Im Studio der Kunsthalle Mannheim stellt gerade die ägyptische Künstlerin Rana Elnemr aus. Der Eingang zu dem kleinen Ausstellungsraum im Foyer der Kunsthalle, der übrigens wie das ganze Foyer kostenfrei zu betreten ist, ist aber zunächst versperrt und durch einen farbigen Vorhang abgetrennt. Es wird kein Blick ins Innere möglich. Gefesselt schaut die Betrachterin auf ein – wie es scheint – buntes Gebilde, das mehrere Themen der Kunst im eigentlichen Ausstellungsraum anstößt.

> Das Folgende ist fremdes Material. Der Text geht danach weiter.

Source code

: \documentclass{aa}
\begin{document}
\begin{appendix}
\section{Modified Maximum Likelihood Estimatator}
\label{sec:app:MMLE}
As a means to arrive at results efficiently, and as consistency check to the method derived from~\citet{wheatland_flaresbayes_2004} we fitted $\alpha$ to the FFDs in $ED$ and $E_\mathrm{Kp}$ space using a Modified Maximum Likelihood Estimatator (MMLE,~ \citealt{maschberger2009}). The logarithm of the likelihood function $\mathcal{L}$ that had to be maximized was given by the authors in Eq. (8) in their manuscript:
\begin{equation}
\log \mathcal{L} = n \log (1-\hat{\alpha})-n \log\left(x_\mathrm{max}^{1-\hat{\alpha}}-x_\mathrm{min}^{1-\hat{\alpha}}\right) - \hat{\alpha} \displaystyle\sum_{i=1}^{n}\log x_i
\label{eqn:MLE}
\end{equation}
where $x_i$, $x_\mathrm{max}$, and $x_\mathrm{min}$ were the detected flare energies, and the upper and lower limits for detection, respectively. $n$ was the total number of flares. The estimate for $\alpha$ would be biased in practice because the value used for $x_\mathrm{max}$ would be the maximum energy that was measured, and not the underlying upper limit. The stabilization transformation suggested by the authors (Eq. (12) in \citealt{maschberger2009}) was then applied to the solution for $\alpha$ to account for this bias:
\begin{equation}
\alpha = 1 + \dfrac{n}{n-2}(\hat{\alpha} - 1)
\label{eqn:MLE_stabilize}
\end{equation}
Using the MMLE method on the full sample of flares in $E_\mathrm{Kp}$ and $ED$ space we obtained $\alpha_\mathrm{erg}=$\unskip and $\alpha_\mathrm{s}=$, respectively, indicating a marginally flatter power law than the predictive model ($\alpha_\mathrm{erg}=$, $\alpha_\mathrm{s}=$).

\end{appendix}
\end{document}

So ist der Vorhang aus Kunststoff gefertigt, wie er im Wasser schwimmt, den die Künstlerin aufsammeln und bearbeiten lässt. Im Nil, der auch die hauptsächliche Wasserversorgungsquelle des Landes ist, fällt unglaublich viel Müll an, von dem kaum etwas systematisch entsorgt wird. Nach dem Eintreten in den kleinen Raum wird man überwältigt durch die gleichzeitige Fülle und Leere, durch die Farbenpracht und den zugleich intellektuellen und dennoch verständlichen Inhalt. Denn die Rückseite des feinen Plastikvorhangs zeigt die Mondsichel im blauen Himmel und daneben ein Video in Rot, angeregt durch Rupprecht Geiger (1908-2009), den großen Rotforscher, in dessen Archiv die Künstlerin sich eine Zeit lang forschend aufhielt.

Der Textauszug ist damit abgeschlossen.